ABOUT THIS EXERCISE – Although pictures appear in the data, the answer should contain only the lines from its start through the line with "Entretanto, para mais", written out exactly.
[Opening GIVEN ENTRIES section]
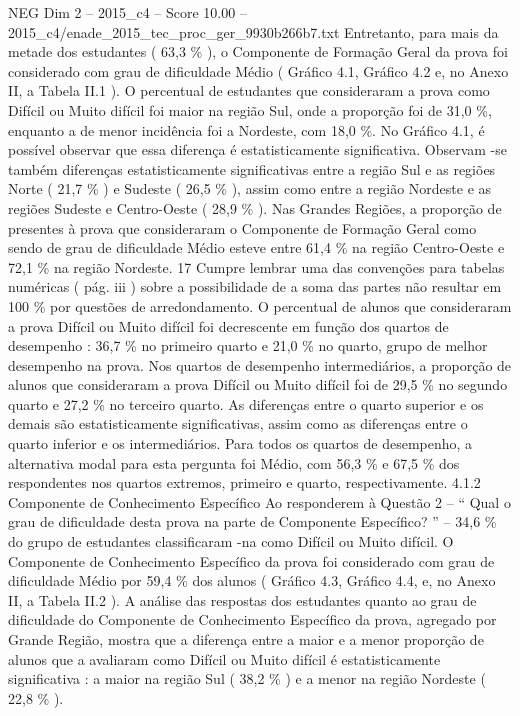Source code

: \begin{textsample}{NEG Dim 2 – 2015\_c4 – Score 10.00 – 2015\_c4/enade\_2015\_tec\_proc\_ger\_9930b266b7.txt}
Entretanto, para mais da metade dos estudantes ( 63,3 \% ), o Componente de Formação Geral da prova foi considerado com grau de dificuldade Médio ( Gráfico 4.1, Gráfico 4.2 e, no Anexo II, a Tabela II.1 ).
O percentual de estudantes que consideraram a prova como Difícil ou Muito difícil foi maior na região Sul, onde a proporção foi de 31,0 \%, enquanto a de menor incidência foi a Nordeste, com 18,0 \%.
No Gráfico 4.1, é possível observar que essa diferença é estatisticamente significativa.
Observam -se também diferenças estatisticamente significativas entre a região Sul e as regiões Norte ( 21,7 \% ) e Sudeste ( 26,5 \% ), assim como entre a região Nordeste e as regiões Sudeste e Centro-Oeste ( 28,9 \% ).
Nas Grandes Regiões, a proporção de presentes à prova que consideraram o Componente de Formação Geral como sendo de grau de dificuldade Médio esteve entre 61,4 \% na região Centro-Oeste e 72,1 \% na região Nordeste. 17 Cumpre lembrar uma das convenções para tabelas numéricas ( pág. iii ) sobre a possibilidade de a soma das partes não resultar em 100 \% por questões de arredondamento.
O percentual de alunos que consideraram a prova Difícil ou Muito difícil foi decrescente em função dos quartos de desempenho : 36,7 \% no primeiro quarto e 21,0 \% no quarto, grupo de melhor desempenho na prova.
Nos quartos de desempenho intermediários, a proporção de alunos que consideraram a prova Difícil ou Muito difícil foi de 29,5 \% no segundo quarto e 27,2 \% no terceiro quarto.
As diferenças entre o quarto superior e os demais são estatisticamente significativas, assim como as diferenças entre o quarto inferior e os intermediários.
Para todos os quartos de desempenho, a alternativa modal para esta pergunta foi Médio, com 56,3 \% e 67,5 \% dos respondentes nos quartos extremos, primeiro e quarto, respectivamente. 4.1.2 Componente de Conhecimento Específico Ao responderem à Questão 2 – “ Qual o grau de dificuldade desta prova na parte de Componente Específico? ” – 34,6 \% do grupo de estudantes classificaram -na como Difícil ou Muito difícil.
O Componente de Conhecimento Específico da prova foi considerado com grau de dificuldade Médio por 59,4 \% dos alunos ( Gráfico 4.3, Gráfico 4.4, e, no Anexo II, a Tabela II.2 ).
A análise das respostas dos estudantes quanto ao grau de dificuldade do Componente de Conhecimento Específico da prova, agregado por Grande Região, mostra que a diferença entre a maior e a menor proporção de alunos que a avaliaram como Difícil ou Muito difícil é estatisticamente significativa : a maior na região Sul ( 38,2 \% ) e a menor na região Nordeste ( 22,8 \% ).

\end{textsample}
[Closing GIVEN ENTRIES section]
REPLY –
Source code

: \begin{textsample}{NEG Dim 2 – 2015\_c4 – Score 10.00 – 2015\_c4/enade\_2015\_tec\_proc\_ger\_9930b266b7.txt}
Entretanto, para mais da metade dos estudantes ( 63,3 \% ), o Componente de Formação Geral da prova foi considerado com grau de dificuldade Médio ( Gráfico 4.1, Gráfico 4.2 e, no Anexo II, a Tabela II.1 ).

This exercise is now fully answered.